UNITED STATES DISTRICT COURT FOR THE DISTRICT OF HAWAII
Dec 24, 2012
CIVIL NO. 12-00511 JMS-KSC (D. Haw. Dec. 24, 2012)

Opinion

CIVIL NO. 12-00511 JMS-KSC

12-24-2012

MICHAEL K. CIACCI, Plaintiff, v. STATE OF HAWAII GOVERNMENT; HAWAII STATE SENATOR LES IHARA, JR.; UNIVERSITY OF HAWAII AT MANOA, Defendants.


ORDER DISMISSING ACTION


ORDER DISMISSING ACTION


I. INTRODUCTION

On September 10, 2012, Plaintiff Michael K. Ciacci ("Plaintiff"), proceeding pro se, filed a Complaint seeking damages and injunctive relief naming as Defendants the "State of Hawaii Government;" Hawaii State Senator Les Ihara, Jr.; and the University of Hawaii at Manoa (collectively, "Defendants"). On September 27, 2012, the court dismissed the Complaint with leave to amend. Doc. No. 10. On November 5, 2012, Plaintiff filed an Amended Complaint, Doc.

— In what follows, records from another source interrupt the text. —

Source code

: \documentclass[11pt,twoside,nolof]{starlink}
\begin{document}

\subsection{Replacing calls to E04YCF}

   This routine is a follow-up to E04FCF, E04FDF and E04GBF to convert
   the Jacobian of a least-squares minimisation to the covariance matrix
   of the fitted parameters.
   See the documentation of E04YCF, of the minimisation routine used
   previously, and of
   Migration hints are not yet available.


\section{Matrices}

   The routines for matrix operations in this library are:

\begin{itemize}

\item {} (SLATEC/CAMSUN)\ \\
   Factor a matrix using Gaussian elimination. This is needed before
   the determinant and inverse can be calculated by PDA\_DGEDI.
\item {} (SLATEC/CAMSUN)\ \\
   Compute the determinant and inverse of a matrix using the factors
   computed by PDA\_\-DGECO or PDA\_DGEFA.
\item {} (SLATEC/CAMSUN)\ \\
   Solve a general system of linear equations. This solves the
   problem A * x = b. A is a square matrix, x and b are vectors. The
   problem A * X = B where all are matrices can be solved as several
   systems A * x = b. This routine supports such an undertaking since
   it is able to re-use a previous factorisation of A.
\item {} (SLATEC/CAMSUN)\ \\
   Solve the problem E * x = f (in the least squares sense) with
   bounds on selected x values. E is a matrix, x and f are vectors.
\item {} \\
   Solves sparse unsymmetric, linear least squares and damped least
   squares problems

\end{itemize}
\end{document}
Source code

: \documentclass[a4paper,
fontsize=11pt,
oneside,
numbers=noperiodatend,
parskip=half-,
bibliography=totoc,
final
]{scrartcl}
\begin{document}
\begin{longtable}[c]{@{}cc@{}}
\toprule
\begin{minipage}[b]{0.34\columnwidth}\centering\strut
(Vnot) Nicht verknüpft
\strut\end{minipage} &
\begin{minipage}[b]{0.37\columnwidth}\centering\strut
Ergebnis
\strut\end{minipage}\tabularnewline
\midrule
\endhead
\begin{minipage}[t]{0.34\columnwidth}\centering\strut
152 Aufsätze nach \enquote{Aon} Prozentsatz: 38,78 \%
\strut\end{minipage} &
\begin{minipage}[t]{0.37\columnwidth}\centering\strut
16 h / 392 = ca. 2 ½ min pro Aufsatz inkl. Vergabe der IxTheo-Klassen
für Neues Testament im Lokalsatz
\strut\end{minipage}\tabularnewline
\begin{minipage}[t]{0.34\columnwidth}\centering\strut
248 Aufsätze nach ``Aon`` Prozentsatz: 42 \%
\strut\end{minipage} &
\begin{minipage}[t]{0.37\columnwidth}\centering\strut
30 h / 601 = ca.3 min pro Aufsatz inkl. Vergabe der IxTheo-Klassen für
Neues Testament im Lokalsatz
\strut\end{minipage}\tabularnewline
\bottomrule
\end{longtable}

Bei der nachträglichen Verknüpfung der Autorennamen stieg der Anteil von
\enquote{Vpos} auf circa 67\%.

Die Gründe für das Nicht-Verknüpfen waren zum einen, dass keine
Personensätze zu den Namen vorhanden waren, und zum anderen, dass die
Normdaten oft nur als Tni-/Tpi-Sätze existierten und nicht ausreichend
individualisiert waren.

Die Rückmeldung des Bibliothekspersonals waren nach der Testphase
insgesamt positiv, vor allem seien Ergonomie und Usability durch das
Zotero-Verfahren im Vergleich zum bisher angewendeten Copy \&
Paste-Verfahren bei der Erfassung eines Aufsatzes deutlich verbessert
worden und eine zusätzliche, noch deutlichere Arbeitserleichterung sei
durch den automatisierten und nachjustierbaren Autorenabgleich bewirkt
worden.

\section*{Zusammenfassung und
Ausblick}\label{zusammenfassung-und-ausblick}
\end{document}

No. 15. He followed with a Second "Amended and Supplemental" Complaint ("SAC") on November 23, 2012. The court has screened the SAC as required under 28 U.S.C. § 1915(e)(2)(B), and DISMISSES the action for the following reasons.

On November 28, 2012, Plaintiff also filed another document entitled "Amended and Supplemental Complaint," which sought only to add a remedy ("release[] [Plaintiff] from the above mentioned detention of his custody") to the prayer for relief in the SAC. Doc. No. 19. Construing the pleadings liberally in favor of the pro se Plaintiff, the court thus considers the operative Complaint to be the SAC, but seeking relief as stated in both the SAC and in the "Amended and Supplemental Complaint" of November 28, 2012.

Pursuant to Local Rule 7.2(d), the court finds this matter suitable for disposition without a hearing.

II. DISCUSSION

A. Standard of Review

The court must subject each civil action commenced pursuant to 28 U.S.C. § 1915(a) to mandatory screening, and order the dismissal of any claims it finds "frivolous, malicious, failing to state a claim upon which relief may be granted, or seeking monetary relief from a defendant immune from such relief." 28 U.S.C. § 1915(e)(2)(B); Lopez v. Smith, 203 F.3d 1122, 1126-27 (9th Cir. 2000) (en banc) (stating that 28 U.S.C. § 1915(e) "not only permits but requires" the court to sua sponte dismiss an in forma pauperis complaint that fails to state a claim); Calhoun v. Stahl, 254 F.3d 845, 845 (9th Cir. 2001) (per curiam) (holding that "the provisions of 28 U.S.C. § 1915(e)(2)(B) are not limited to prisoners").

Plaintiff is appearing pro se; consequently, the court liberally construes his pleadings. Eldridge v. Block, 832 F.2d 1132, 1137 (9th Cir. 1987) ("The Supreme Court has instructed the federal courts to liberally construe the 'inartful pleading' of pro se litigants." (citing Boag v. MacDougall, 454 U.S. 364, 365 (1982) (per curiam))).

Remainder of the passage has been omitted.